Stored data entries
*** Begin section ***

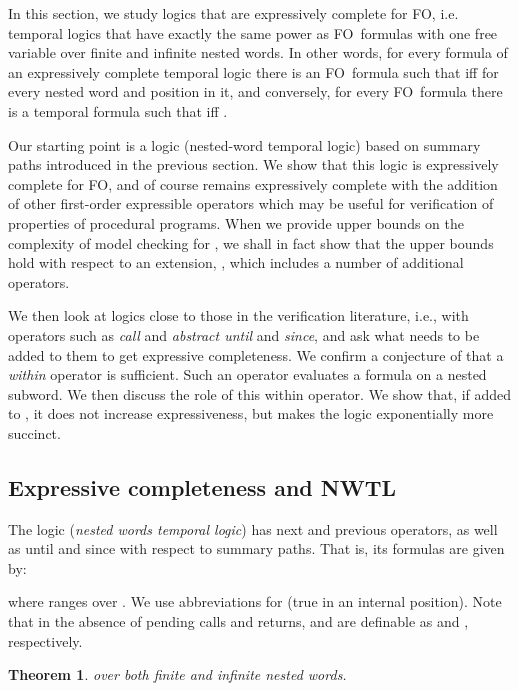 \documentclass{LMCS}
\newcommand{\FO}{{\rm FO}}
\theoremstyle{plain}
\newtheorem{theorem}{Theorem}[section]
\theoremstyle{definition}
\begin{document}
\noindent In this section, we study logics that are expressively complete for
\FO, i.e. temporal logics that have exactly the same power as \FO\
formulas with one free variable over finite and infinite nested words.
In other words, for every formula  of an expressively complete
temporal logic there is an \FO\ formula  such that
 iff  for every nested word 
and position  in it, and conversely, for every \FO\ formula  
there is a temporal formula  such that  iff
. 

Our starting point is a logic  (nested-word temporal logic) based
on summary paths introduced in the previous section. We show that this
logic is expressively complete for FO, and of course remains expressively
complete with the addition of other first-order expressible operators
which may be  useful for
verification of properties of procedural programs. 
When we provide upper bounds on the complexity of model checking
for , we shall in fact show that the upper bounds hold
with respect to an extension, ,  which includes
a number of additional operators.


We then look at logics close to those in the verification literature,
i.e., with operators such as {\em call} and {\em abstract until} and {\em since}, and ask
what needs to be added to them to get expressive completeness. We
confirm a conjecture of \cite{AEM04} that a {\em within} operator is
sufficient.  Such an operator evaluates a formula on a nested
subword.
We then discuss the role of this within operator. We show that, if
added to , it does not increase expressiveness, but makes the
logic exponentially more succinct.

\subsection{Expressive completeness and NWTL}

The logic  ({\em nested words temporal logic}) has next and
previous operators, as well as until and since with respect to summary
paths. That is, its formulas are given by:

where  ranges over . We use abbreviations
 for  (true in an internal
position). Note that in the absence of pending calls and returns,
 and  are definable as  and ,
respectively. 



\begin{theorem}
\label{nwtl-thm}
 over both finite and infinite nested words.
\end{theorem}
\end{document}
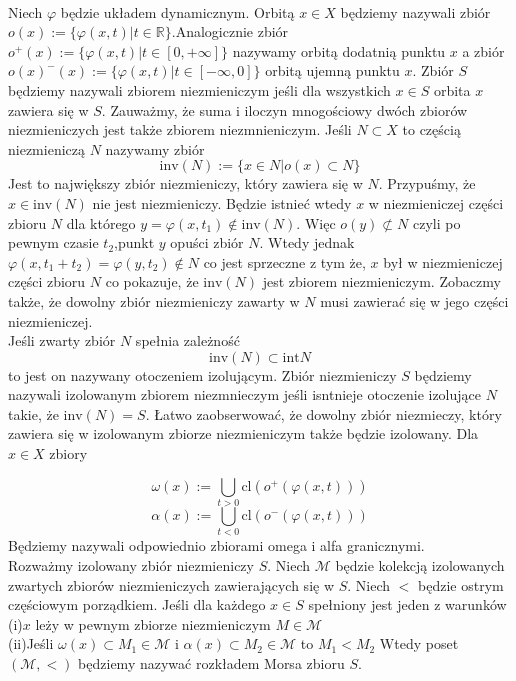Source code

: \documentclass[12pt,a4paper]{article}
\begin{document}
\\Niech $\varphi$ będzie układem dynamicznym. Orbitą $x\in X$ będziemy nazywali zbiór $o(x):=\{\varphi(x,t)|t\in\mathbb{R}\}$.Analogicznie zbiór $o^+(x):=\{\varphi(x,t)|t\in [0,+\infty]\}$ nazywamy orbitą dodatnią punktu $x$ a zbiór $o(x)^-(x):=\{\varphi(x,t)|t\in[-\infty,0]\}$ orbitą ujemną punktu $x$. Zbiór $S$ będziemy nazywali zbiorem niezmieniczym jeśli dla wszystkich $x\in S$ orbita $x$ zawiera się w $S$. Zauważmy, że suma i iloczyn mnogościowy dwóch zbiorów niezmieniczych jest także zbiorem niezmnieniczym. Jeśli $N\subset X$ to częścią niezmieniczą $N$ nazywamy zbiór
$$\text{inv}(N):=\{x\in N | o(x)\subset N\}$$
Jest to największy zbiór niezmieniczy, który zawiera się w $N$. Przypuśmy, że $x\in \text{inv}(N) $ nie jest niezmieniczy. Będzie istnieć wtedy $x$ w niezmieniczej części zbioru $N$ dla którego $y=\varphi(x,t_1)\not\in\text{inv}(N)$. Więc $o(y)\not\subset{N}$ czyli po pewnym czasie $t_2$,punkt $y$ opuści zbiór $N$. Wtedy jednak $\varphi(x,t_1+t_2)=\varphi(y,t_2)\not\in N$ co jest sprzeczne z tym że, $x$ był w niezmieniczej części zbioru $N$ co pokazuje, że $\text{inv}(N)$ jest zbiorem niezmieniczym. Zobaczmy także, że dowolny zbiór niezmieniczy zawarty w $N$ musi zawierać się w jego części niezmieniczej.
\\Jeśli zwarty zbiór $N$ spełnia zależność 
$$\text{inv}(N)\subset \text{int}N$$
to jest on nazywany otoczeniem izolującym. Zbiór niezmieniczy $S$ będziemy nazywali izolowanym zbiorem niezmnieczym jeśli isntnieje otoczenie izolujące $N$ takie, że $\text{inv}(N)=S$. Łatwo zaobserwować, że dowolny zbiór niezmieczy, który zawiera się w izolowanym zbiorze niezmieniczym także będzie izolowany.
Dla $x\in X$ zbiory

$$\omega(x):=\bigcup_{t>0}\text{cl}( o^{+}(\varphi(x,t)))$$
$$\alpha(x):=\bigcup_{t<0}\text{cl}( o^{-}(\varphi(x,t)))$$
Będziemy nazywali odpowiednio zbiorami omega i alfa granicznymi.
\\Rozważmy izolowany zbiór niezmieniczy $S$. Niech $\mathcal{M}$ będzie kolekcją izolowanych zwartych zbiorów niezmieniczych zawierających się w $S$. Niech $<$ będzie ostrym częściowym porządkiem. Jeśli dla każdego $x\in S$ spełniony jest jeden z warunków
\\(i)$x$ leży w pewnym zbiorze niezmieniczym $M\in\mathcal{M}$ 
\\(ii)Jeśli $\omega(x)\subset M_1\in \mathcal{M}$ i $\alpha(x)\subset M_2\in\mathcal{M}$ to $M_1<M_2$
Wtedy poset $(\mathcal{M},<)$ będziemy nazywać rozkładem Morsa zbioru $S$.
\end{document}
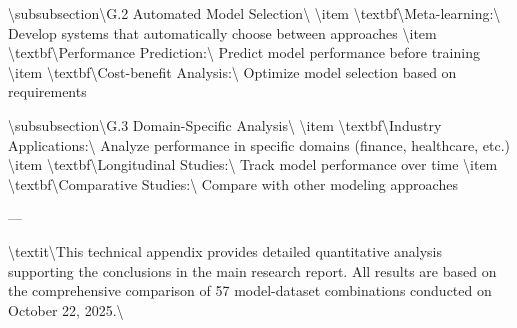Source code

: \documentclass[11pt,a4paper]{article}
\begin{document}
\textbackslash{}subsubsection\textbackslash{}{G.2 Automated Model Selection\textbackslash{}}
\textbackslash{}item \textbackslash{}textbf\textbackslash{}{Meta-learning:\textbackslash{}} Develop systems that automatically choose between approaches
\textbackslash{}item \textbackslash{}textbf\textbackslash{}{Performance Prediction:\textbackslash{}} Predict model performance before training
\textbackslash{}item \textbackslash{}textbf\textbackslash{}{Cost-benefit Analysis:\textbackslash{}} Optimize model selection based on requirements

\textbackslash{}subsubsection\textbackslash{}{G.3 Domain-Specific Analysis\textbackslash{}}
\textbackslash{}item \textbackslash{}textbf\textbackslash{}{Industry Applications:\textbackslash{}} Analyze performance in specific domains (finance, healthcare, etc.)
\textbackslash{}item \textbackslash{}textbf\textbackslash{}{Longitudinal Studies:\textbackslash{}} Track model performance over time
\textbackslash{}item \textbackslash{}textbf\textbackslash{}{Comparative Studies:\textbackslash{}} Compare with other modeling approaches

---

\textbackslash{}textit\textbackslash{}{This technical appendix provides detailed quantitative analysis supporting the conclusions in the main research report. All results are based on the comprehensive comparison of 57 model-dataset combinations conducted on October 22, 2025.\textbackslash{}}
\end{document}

*** End section ***

The task — What's needed is an exact copy of the records above from the line containing "Będziemy nazywali odpowiednio" down to the line containing "(finance, healthcare, etc.)", both included, without any pictures.

Result —
Będziemy nazywali odpowiednio zbiorami omega i alfa granicznymi.
\\Rozważmy izolowany zbiór niezmieniczy $S$. Niech $\mathcal{M}$ będzie kolekcją izolowanych zwartych zbiorów niezmieniczych zawierających się w $S$. Niech $<$ będzie ostrym częściowym porządkiem. Jeśli dla każdego $x\in S$ spełniony jest jeden z warunków
\\(i)$x$ leży w pewnym zbiorze niezmieniczym $M\in\mathcal{M}$ 
\\(ii)Jeśli $\omega(x)\subset M_1\in \mathcal{M}$ i $\alpha(x)\subset M_2\in\mathcal{M}$ to $M_1<M_2$
Wtedy poset $(\mathcal{M},<)$ będziemy nazywać rozkładem Morsa zbioru $S$.
\end{document}
Source code

: \documentclass[11pt,a4paper]{article}
\begin{document}
\textbackslash{}subsubsection\textbackslash{}{G.2 Automated Model Selection\textbackslash{}}
\textbackslash{}item \textbackslash{}textbf\textbackslash{}{Meta-learning:\textbackslash{}} Develop systems that automatically choose between approaches
\textbackslash{}item \textbackslash{}textbf\textbackslash{}{Performance Prediction:\textbackslash{}} Predict model performance before training
\textbackslash{}item \textbackslash{}textbf\textbackslash{}{Cost-benefit Analysis:\textbackslash{}} Optimize model selection based on requirements

\textbackslash{}subsubsection\textbackslash{}{G.3 Domain-Specific Analysis\textbackslash{}}
\textbackslash{}item \textbackslash{}textbf\textbackslash{}{Industry Applications:\textbackslash{}} Analyze performance in specific domains (finance, healthcare, etc.)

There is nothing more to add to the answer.